As it’s dynamically no different from the saloon, that also means the Turbo Sport Turismo is like few other wagons you’ve driven, so loading up with antiques or a pair of slobbering hounds are unlikely to figure high on your list of priorities. As in a genuine sports car, you sit low down in a superbly bolstered chair and gaze through the steering wheel at a digital instrument display dominated by an analogue rev counter at its centre – further reminders that, whatever its size and shape, this is no less authentic a Porsche than a 356 Carrera or even a GT3 RS.
Yet as you quickly discover, no machine from Zuffenhausen (though to be accurate, this one’s built in Leipzig) ever glided quite so effortlessly, for the Turbo rides on active air suspension that isolates its occupants from all but the most violent undulations. Crucially for a properly sporting motor car, though, the air springs never banish the essential sense of connectedness and control, just as the transmission serves up rapid-fire shifting in Sport+ mode yet is almost undetectable in Comfort.

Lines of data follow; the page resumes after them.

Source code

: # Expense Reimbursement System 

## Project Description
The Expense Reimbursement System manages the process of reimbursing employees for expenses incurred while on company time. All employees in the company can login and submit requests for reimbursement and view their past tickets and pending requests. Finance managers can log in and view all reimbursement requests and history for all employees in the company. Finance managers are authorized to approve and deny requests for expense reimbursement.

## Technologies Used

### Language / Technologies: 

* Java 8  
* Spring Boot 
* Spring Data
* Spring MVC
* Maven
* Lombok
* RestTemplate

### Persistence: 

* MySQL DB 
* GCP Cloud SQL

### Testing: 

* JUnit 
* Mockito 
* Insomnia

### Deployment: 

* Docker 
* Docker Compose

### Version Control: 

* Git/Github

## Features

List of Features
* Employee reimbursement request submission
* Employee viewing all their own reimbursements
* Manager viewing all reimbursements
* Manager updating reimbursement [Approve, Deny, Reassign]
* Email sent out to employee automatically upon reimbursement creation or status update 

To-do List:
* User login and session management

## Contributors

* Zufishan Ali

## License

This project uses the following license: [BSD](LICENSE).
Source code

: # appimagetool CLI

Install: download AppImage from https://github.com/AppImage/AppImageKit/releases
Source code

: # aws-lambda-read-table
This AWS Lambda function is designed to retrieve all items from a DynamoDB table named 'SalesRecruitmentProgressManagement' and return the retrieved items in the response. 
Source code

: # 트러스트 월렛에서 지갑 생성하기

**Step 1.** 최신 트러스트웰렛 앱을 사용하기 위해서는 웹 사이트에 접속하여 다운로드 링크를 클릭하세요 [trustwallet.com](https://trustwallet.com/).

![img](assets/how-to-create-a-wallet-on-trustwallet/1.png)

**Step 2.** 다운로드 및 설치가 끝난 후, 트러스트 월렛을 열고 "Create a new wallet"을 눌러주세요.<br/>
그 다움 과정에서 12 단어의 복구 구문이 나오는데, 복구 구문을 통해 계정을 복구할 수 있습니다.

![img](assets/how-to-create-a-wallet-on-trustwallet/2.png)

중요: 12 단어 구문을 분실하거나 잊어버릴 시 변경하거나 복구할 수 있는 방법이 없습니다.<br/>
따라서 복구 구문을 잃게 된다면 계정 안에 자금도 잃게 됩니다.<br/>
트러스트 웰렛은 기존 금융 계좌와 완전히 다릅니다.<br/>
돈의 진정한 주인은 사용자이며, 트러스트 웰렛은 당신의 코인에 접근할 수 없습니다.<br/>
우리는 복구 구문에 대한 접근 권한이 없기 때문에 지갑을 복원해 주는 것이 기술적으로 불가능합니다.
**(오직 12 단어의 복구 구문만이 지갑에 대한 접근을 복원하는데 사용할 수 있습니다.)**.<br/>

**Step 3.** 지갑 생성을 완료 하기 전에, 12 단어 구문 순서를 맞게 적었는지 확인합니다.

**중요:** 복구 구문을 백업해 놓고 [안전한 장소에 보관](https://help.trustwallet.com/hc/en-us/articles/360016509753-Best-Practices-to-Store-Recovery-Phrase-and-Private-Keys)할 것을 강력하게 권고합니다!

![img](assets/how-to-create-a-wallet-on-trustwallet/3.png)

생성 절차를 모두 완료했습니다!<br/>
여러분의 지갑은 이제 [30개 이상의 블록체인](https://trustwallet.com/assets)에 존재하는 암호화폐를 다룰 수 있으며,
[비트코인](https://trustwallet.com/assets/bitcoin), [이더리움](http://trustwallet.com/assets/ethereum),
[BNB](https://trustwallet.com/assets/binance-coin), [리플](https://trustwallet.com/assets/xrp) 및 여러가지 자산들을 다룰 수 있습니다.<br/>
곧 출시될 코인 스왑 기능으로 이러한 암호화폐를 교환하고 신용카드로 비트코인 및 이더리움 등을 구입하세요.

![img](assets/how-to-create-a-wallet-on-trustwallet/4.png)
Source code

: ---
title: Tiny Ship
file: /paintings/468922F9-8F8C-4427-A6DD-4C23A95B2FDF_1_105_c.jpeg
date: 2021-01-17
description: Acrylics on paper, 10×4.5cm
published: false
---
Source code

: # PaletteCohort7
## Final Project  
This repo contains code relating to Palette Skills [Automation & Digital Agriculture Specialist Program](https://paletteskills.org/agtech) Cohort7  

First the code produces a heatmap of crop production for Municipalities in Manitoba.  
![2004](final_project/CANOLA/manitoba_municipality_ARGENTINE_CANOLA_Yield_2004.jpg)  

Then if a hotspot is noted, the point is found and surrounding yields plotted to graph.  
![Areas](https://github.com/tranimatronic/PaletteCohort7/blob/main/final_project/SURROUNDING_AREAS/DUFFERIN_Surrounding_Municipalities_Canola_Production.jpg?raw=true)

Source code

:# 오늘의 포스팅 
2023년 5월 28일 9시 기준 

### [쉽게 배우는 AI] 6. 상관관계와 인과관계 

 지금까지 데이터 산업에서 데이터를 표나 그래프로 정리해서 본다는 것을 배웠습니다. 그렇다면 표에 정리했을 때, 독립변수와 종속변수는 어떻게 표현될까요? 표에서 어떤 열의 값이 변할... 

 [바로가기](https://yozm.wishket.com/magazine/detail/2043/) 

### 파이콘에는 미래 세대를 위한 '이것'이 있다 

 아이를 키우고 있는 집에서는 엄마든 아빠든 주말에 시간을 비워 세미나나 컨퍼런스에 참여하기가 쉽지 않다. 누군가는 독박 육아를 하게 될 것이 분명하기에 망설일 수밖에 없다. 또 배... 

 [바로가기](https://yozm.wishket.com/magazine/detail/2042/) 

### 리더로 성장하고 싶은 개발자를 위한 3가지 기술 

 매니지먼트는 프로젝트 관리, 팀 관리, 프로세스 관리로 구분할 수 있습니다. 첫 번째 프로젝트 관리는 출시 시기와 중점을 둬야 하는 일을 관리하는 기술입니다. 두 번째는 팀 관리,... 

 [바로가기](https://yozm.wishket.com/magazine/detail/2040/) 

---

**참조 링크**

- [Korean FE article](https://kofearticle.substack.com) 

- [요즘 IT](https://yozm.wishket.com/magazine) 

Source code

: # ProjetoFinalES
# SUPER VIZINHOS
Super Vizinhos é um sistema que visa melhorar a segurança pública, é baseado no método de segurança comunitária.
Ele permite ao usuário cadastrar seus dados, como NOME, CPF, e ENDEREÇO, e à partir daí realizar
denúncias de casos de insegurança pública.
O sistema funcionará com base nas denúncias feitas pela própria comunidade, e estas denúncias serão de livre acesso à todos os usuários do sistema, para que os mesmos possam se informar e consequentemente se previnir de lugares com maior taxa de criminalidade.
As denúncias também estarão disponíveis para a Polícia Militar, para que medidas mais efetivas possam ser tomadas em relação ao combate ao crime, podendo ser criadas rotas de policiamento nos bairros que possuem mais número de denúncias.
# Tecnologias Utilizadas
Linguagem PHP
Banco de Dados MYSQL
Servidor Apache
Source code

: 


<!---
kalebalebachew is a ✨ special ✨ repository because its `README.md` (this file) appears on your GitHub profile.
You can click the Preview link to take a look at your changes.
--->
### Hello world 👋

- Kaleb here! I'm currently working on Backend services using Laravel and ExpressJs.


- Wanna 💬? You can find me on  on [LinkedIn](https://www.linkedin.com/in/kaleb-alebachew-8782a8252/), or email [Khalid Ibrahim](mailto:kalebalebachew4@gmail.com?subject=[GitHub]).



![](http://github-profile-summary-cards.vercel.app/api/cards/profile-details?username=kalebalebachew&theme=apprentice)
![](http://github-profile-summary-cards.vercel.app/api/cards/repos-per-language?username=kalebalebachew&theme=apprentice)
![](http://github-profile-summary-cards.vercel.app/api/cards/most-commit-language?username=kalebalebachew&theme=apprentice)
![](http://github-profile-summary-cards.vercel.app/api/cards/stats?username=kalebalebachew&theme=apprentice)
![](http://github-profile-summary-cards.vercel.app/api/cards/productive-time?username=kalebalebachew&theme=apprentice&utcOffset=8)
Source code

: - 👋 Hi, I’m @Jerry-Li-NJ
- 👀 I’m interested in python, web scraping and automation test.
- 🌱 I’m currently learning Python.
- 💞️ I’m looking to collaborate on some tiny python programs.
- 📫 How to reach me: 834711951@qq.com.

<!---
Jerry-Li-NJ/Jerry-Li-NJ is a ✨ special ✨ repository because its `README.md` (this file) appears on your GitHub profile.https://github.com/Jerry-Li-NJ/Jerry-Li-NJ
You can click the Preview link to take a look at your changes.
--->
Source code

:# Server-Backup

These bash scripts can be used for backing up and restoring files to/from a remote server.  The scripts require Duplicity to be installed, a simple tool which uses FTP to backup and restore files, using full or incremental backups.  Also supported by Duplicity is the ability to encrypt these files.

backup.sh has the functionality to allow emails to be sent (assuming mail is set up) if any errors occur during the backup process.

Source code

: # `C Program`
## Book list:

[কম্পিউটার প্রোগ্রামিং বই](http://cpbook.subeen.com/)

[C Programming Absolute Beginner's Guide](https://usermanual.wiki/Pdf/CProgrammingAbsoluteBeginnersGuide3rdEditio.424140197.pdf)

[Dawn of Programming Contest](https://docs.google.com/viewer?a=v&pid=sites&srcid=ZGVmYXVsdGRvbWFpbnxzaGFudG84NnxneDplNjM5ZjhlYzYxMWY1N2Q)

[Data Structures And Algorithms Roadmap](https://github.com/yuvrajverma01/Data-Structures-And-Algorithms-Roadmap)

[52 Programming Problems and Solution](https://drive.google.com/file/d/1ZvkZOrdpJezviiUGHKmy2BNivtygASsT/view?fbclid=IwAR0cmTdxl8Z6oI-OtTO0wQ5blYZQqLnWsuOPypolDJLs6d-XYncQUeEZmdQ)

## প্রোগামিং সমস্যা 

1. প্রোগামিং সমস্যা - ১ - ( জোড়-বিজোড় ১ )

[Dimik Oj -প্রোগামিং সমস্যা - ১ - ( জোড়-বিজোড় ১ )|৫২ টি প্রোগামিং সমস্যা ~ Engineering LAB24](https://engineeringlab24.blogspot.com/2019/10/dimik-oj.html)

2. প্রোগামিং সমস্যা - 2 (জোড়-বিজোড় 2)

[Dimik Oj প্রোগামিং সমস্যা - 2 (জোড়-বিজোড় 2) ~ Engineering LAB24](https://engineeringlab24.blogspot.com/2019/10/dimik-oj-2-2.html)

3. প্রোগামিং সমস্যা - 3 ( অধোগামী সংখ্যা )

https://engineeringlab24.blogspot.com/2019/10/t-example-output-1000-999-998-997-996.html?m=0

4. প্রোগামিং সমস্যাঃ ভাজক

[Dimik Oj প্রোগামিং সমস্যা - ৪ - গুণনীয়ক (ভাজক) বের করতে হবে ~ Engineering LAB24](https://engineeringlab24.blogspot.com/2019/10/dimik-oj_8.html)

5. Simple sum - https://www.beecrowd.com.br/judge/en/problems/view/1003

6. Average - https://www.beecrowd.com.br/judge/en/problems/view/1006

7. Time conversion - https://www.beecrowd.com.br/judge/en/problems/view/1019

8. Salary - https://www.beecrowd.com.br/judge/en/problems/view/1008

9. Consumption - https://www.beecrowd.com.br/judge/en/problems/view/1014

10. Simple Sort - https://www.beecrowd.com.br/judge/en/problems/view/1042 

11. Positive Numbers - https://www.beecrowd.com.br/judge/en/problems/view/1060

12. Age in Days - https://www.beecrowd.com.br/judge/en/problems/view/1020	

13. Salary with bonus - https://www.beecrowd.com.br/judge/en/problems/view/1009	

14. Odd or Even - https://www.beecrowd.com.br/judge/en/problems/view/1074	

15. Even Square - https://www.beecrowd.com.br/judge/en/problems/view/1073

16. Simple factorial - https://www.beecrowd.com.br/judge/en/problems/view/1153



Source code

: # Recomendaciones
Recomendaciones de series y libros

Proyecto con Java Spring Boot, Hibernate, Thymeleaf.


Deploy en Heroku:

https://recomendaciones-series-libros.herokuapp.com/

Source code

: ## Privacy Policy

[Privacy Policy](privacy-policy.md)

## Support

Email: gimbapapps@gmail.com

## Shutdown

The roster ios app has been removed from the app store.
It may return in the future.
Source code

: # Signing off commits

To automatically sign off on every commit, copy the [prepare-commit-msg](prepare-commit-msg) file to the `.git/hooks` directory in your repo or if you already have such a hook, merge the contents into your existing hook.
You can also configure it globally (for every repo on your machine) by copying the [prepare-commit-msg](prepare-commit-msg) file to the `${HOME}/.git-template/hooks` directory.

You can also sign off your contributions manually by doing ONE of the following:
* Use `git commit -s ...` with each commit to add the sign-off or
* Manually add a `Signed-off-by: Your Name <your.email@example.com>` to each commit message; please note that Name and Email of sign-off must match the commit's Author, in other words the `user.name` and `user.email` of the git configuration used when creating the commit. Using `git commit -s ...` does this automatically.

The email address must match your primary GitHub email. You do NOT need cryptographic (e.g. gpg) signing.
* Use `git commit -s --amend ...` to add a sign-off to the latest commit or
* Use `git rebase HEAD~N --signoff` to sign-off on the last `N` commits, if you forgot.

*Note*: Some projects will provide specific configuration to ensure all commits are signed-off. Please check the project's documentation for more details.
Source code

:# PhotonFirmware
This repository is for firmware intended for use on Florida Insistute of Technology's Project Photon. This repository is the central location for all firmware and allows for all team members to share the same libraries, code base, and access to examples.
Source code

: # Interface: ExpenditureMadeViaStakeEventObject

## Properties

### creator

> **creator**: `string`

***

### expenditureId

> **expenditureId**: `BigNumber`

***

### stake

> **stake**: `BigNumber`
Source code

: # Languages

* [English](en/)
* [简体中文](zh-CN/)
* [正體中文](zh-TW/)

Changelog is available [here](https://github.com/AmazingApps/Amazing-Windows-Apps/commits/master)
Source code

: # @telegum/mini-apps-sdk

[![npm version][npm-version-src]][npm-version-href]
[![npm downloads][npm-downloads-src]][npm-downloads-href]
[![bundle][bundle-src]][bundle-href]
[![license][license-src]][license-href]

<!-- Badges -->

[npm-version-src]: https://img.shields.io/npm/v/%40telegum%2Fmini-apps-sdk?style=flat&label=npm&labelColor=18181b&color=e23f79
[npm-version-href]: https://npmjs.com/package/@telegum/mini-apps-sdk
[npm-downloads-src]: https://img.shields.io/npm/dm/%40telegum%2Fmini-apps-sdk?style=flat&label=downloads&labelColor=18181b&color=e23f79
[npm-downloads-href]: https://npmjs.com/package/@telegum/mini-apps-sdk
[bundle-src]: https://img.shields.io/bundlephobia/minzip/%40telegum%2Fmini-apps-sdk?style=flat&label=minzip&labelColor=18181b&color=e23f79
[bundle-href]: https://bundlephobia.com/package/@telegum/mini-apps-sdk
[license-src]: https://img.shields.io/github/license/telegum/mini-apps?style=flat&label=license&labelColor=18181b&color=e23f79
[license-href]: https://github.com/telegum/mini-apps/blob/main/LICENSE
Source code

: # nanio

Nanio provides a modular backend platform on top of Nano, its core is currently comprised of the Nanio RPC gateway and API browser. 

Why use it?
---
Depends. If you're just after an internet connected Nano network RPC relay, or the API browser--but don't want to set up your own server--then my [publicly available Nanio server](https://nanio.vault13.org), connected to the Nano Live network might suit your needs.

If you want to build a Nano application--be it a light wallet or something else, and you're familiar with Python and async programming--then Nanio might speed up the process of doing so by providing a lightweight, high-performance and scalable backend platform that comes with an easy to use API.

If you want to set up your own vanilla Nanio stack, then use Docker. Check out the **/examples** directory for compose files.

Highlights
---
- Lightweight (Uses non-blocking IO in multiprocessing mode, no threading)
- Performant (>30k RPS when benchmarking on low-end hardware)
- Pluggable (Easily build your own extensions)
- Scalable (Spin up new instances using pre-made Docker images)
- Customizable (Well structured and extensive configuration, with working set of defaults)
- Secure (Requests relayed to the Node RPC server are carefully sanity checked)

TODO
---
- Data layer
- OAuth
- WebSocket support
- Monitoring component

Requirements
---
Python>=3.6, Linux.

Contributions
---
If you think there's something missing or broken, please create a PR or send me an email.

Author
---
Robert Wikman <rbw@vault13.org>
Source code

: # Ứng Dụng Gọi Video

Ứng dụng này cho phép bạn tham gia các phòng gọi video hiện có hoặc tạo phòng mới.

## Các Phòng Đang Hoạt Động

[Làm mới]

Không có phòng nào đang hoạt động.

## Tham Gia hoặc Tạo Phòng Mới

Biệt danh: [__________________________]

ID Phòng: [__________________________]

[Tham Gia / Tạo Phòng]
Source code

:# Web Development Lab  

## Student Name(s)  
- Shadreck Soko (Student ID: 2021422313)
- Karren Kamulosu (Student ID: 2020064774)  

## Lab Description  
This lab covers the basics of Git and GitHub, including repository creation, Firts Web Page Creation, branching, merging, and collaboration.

Given that maximum torque is available at your right foot from just 1,960rpm, the surge of acceleration is unrelenting – and by switching drive modes and ensuring you’ve also hit the exhaust button, your disappearing act towards the horizon will be accompanied by a suitably stirring soundtrack. But thanks to the chassis’ genuine poise, the impressive body control, stability and grip, and the beautifully modulated steering there’s nothing frantic in the way the Turbo goes about this. Wherever necessary you depress the throttle, flip the gearshift paddles, turn the wheel and touch the brakes, and you find the traffic behind you has just – vanished. If that all sounds a bit spooky, you also soon realise that it’s incredibly easy and even relaxing to drive this thing quickly.
Drawbacks? Beyond the facts that those shiny, touch-sensitive surfaces can get awfully grubby from fingerprints, and that Apple CarPlay is rubbish – both of which criticisms I could make of the regular saloon – I really am racking my brain.
So, yes, the Porsche Panamera Turbo Sport Turismo is wickedly fast as well as remarkably refined, and as a result of its wonderfully pliant underpinnings it’s also amazingly comfortable. True, that can also be said of all second-gen Panas, but the ST also has increased versatility and practicality in its favour – and if 25 litres of extra space over the saloon with the rear seats up and 80 with them down aren’t huge amounts, they’re not to be sniffed at either. Still not convinced? Then how about that it’s hands-down the best-looking car in the line-up?
For me, though, the clincher is that the Sport Turismo asks a simple question: do you really need that SUV? Because if you’ve driven this sublime shooting brake there can be only one answer – and it’s definitely not in the affirmative.